--- Entries supplied ---

- Opening Delimiter -

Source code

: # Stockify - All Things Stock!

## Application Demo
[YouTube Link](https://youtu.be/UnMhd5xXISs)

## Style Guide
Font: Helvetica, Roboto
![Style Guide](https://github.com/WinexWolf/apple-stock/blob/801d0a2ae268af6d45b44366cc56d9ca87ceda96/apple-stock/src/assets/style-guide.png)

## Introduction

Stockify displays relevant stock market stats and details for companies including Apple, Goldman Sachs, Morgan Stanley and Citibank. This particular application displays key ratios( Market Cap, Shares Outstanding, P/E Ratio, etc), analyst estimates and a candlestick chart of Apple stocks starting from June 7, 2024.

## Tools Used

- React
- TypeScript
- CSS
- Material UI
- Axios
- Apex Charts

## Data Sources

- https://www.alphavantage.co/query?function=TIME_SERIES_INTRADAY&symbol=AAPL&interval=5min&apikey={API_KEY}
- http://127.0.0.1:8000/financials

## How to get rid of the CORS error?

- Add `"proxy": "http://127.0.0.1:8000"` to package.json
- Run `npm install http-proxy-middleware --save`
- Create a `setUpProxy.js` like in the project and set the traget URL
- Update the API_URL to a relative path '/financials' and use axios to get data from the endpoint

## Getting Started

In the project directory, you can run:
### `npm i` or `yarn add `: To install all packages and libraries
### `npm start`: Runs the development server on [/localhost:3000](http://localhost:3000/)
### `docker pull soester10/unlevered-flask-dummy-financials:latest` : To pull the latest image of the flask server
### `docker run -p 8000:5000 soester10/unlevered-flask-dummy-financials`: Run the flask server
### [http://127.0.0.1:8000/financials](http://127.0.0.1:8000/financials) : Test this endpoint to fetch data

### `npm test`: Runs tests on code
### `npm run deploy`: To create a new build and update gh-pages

- Closing Delimiter -

--- Directions ---
Output the listing above without altering a single character.

--- Result for this exercise ---
Source code

: # Stockify - All Things Stock!

## Application Demo
[YouTube Link](https://youtu.be/UnMhd5xXISs)

## Style Guide
Font: Helvetica, Roboto
![Style Guide](https://github.com/WinexWolf/apple-stock/blob/801d0a2ae268af6d45b44366cc56d9ca87ceda96/apple-stock/src/assets/style-guide.png)

## Introduction

Stockify displays relevant stock market stats and details for companies including Apple, Goldman Sachs, Morgan Stanley and Citibank. This particular application displays key ratios( Market Cap, Shares Outstanding, P/E Ratio, etc), analyst estimates and a candlestick chart of Apple stocks starting from June 7, 2024.

## Tools Used

- React
- TypeScript
- CSS
- Material UI
- Axios
- Apex Charts

## Data Sources

- https://www.alphavantage.co/query?function=TIME_SERIES_INTRADAY&symbol=AAPL&interval=5min&apikey={API_KEY}
- http://127.0.0.1:8000/financials

## How to get rid of the CORS error?

- Add `"proxy": "http://127.0.0.1:8000"` to package.json
- Run `npm install http-proxy-middleware --save`
- Create a `setUpProxy.js` like in the project and set the traget URL
- Update the API_URL to a relative path '/financials' and use axios to get data from the endpoint

## Getting Started

In the project directory, you can run:
### `npm i` or `yarn add `: To install all packages and libraries
### `npm start`: Runs the development server on [/localhost:3000](http://localhost:3000/)
### `docker pull soester10/unlevered-flask-dummy-financials:latest` : To pull the latest image of the flask server
### `docker run -p 8000:5000 soester10/unlevered-flask-dummy-financials`: Run the flask server
### [http://127.0.0.1:8000/financials](http://127.0.0.1:8000/financials) : Test this endpoint to fetch data

### `npm test`: Runs tests on code
### `npm run deploy`: To create a new build and update gh-pages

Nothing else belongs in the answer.